No real difference, but on an older browser, you might shave a few milliseconds off by using "window.location" instead of just "location", as the latter will need to traverse from local scope up to the global (window) scope.
Is there any way which doesn't break the back navigation button (since upon pressing back the JavaScript statement will execute again, causing an immediate change of location and jumping forward again in the history)?
I thought about checking whether history.forward is empty as a condition for changing the location, but I don't think you're allowed to do that check...

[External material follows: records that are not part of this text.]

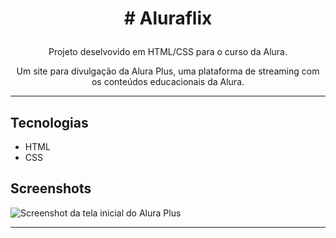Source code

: <h1><p align="center"># Aluraflix</p></h1>
<p align="center">Projeto deselvovido em HTML/CSS para o curso da Alura.</p>

<p align="center">Um site para divulgação da Alura Plus, uma plataforma de streaming com os conteúdos educacionais da Alura.</p>

<hr>

## Tecnologias
* HTML
* CSS

## Screenshots
![Screenshot da tela inicial do Alura Plus](https://imgur.com/nKUf7MK.png)


<hr>
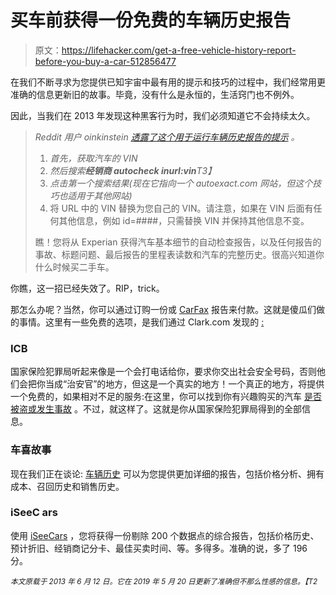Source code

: # 买车前获得一份免费的车辆历史报告

> 原文：<https://lifehacker.com/get-a-free-vehicle-history-report-before-you-buy-a-car-512856477>

在我们不断寻求为您提供已知宇宙中最有用的提示和技巧的过程中，我们经常用更准确的信息更新旧的故事。毕竟，没有什么是永恒的，生活窍门也不例外。



因此，当我们在 2013 年发现这种黑客行为时，我们必须知道它不会持续太久。

> *Reddit 用户 oinkinstein* [*透露了这个用于运行车辆历史报告的提示*](https://www.reddit.com/r/LifeProTips/comments/1g5nfx/lpt_follow_these_easy_steps_to_run_a_free_vehicle/) *。*
> 
> 1.  *首先，获取汽车的 VIN*
> 2.  *然后搜索**经销商 autocheck inurl:vin**T3】*
> 3.  *点击第一个搜索结果(现在它指向一个 autoexact.com 网站，但这个技巧也适用于其他网站)*
> 4.  将 URL 中的 VIN 替换为您自己的 VIN。请注意，如果在 VIN 后面有任何其他信息，例如 id=####，只需替换 VIN 并保持其他信息不变。
> 
> 瞧！您将从 Experian 获得汽车基本细节的自动检查报告，以及任何报告的事故、标题问题、最后报告的里程表读数和汽车的完整历史。很高兴知道你什么时候买二手车。

你瞧，这一招已经失效了。RIP，trick。

那怎么办呢？当然，你可以通过订购一份或 [CarFax](http://www.carfax.com/entry.cfx) 报告来付款。这就是傻瓜们做的事情。这里有一些免费的选项，是我们通过 Clark.com 发现的 [:](https://clark.com/cars/free-vin-report/)

### ICB

国家保险犯罪局听起来像是一个会打电话给你，要求你交出社会安全号码，否则他们会把你当成“治安官”的地方，但这是一个真实的地方！一个真正的地方，将提供一个免费的，如果相对不足的服务:在这里，你可以找到你有兴趣购买的汽车 [是否被盗或发生事故](https://www.nicb.org/vincheck) 。不过，就这样了。这就是你从国家保险犯罪局得到的全部信息。

### 车喜故事

现在我们正在谈论: [车辆历史](https://www.vehiclehistory.com/) 可以为您提供更加详细的报告，包括价格分析、拥有成本、召回历史和销售历史。

### iSeeC ars

使用 [iSeeCars](https://www.iseecars.com/vin) ，您将获得一份剔除 200 个数据点的综合报告，包括价格历史、预计折旧、经销商记分卡、最佳买卖时间、等。多得多。准确的说，多了 196 分。

*<small>本文原载于 2013 年 6 月 12 日。它在 2019 年 5 月 20 日更新了准确但不那么性感的信息。【T2</small>*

Alternatives such as meta refreshes and non-JavaScript solutions are cool ways to solve this, but for POST calls it remains an issue...
You can use history.replaceState in newer browers to modify the URL in the address bar without affecting the history. It doesn't actually load the new page, though.
There is a javascript function that allows you to change the url, so you can change the url when the page changes (like infinite scroll), so that going to one url and back will land you on the page you left (I think it is pushState() ).
Several years back I was on a job where the boss wanted to allow virtually any user-provided HTML/CSS/JS in a content area, while preventing redirects.
No implementation ever happened of course, but my first thought was, what would happen if we did a "<script>delete(window.location);</script>" near the top of the template?
Answer: nothing. But what would the implications be if browsers allowed it?
Interesting. I did a few tests and it seems Chrome will let me override window.location with __defineSetter__() but not document.location, while Safari was the other way around. Firefox 3.x won't let me redefine either one ("TypeError: redeclaration of var location").
File under: Unintended Consequences. Also, Postel's law could probably be tricked into admitting itself as an accomplice.
1. Browser based Javascript provides a location object for managing and accessing the current browser location, and this location object is available as a global variable.
2. Browser based Javascript also provides a special case in the interpreter/processer/etc., where setting the location object equal to itself will reload the current page. This is also true for certain properties of the location object (href)
3a. There is also a more conventional reload method on the location object which accepts either a location object or string href. Also, many of the "go to this URL methods" exposed to Javascript will interpret "go to the url I'm at" as a request to reload the page. Many of these methods will accepts a location object, or a string representation of a URL as a paramater.
3b. location.href is a string representation of a URL
3. There are many ways to access global variables in Javascript. There are many ways to assign a value in javascript. There are many ways to call a method in javascript.
4. All of the above can be combined into lots (likely more than the 535) of ways to achieve the same thing.
If the original title begins with a number or number + gratuitous adjective, we'd appreciate it if you'd crop it. E.g. translate "10 Ways To Do X" to "How To Do X," and "14 Amazing Ys" to "Ys." Exception: when the number is meaningful, e.g. "The 5 Platonic Solids."
I think in this case the number is meaningful, because the point of the list isn't to show us X amount of ways to actually refresh a page with javascript, but rather to highlight the (slightly humorous) vast number of ways it can be done, due to the ambiguity and redundancy found in Javascript (and in the DOM).
I would have guessed that this number would be high, but definitely not in the 500's.
You can also assume that the bad guys start with a list similar to this and tools to semi-randomly perturb their inputs until they find the right combo of hocus-locus to get past your filter and then "neutralized" by your regular expression magic into functioning exploit code.
(n.b. I'm talking about more interesting attacker goals than forcing a reload, obviously.)